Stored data
▽

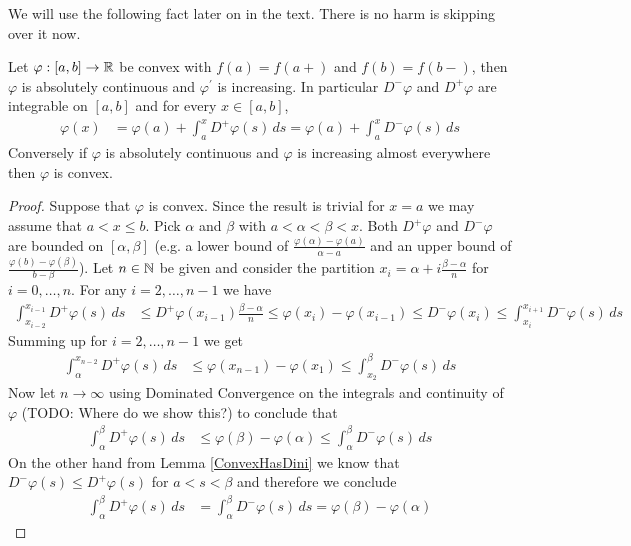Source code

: We will use the following fact later on in the text.  There is no harm
is skipping over it now.
\begin{lem}\label{AbsoluteContinuityOfConvexFunctions}Let $\varphi : [a,b] \to \mathbb{R}$ be convex with $f(a) = f(a+)$ and $f(b) = f(b-)$, then $\varphi$ is absolutely continuous and $\varphi^\prime$ is increasing.  In particular $D^- \varphi$ and $D^+ \varphi$ are integrable on $[a,b]$ and
for every $x \in [a,b]$, 
\begin{align*}
\varphi(x) &= \varphi(a) + \int_a^x D^+\varphi(s) \, ds = \varphi(a) + \int_a^x D^-\varphi(s) \, ds 
\end{align*}
Conversely if $\varphi$ is absolutely continuous and $\varphi$ is increasing almost everywhere then $\varphi$ is convex.
\end{lem}
\begin{proof}
Suppose that $\varphi$ is convex.  Since the result is trivial for $x=a$ we may assume that $a < x \leq b$.  Pick $\alpha$ and $\beta$ with $a < \alpha < \beta < x$.  Both $D^+\varphi$ and $D^- \varphi$ are bounded on $[\alpha, \beta]$ (e.g. a lower bound of $\frac{\varphi(\alpha) - \varphi(a)}{\alpha - a}$ and an upper bound of $\frac{\varphi(b) - \varphi(\beta)}{b - \beta}$).  Let 
$n \in \mathbb{N}$ be given and consider the partition $x_i = \alpha + i \frac{\beta - \alpha}{n}$ for $i=0, \dotsc, n$.  For any $i=2, \dotsc, n-1$ we have
\begin{align*}
\int_{x_{i-2}}^{x_{i-1}} D^+\varphi(s) \, ds  &\leq D^+\varphi (x_{i-1}) \frac{\beta - \alpha}{n} \leq \varphi(x_i) - \varphi(x_{i-1}) \leq D^-\varphi (x_i) \leq \int_{x_{i}}^{x_{i+1}} D^-\varphi(s) \, ds
\end{align*}
Summing up for $i=2, \dotsc, n-1$ we get
\begin{align*}
\int_\alpha^{x_{n-2}} D^+\varphi(s) \, ds &\leq \varphi(x_{n-1}) - \varphi(x_{1}) \leq \int_{x_2}^{\beta} D^-\varphi(s) \, ds
\end{align*}
Now let $n \to \infty$ using Dominated Convergence on the integrals and continuity of $\varphi$ (TODO: Where do we show this?)  to conclude that 
\begin{align*}
\int_\alpha^{\beta} D^+\varphi(s) \, ds &\leq \varphi(\beta) - \varphi(\alpha) \leq \int_{\alpha}^{\beta} D^-\varphi(s) \, ds
\end{align*}
On the other hand from Lemma \ref{ConvexHasDini} we know that $D^- \varphi(s) \leq D^+ \varphi(s)$ for $a <  s < \beta$ and therefore we conclude
\begin{align*}
\int_\alpha^{\beta} D^+\varphi(s) \, ds &= \int_{\alpha}^{\beta} D^-\varphi(s) \, ds = \varphi(\beta) - \varphi(\alpha) 
\end{align*}


\end{proof}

△

About this task: Both end lines included, restate word for word the lines above from the line with "There is no harm" to the line with "is skipping over it now.", and nothing else.

Response to the exercise:
: We will use the following fact later on in the text.  There is no harm
is skipping over it now.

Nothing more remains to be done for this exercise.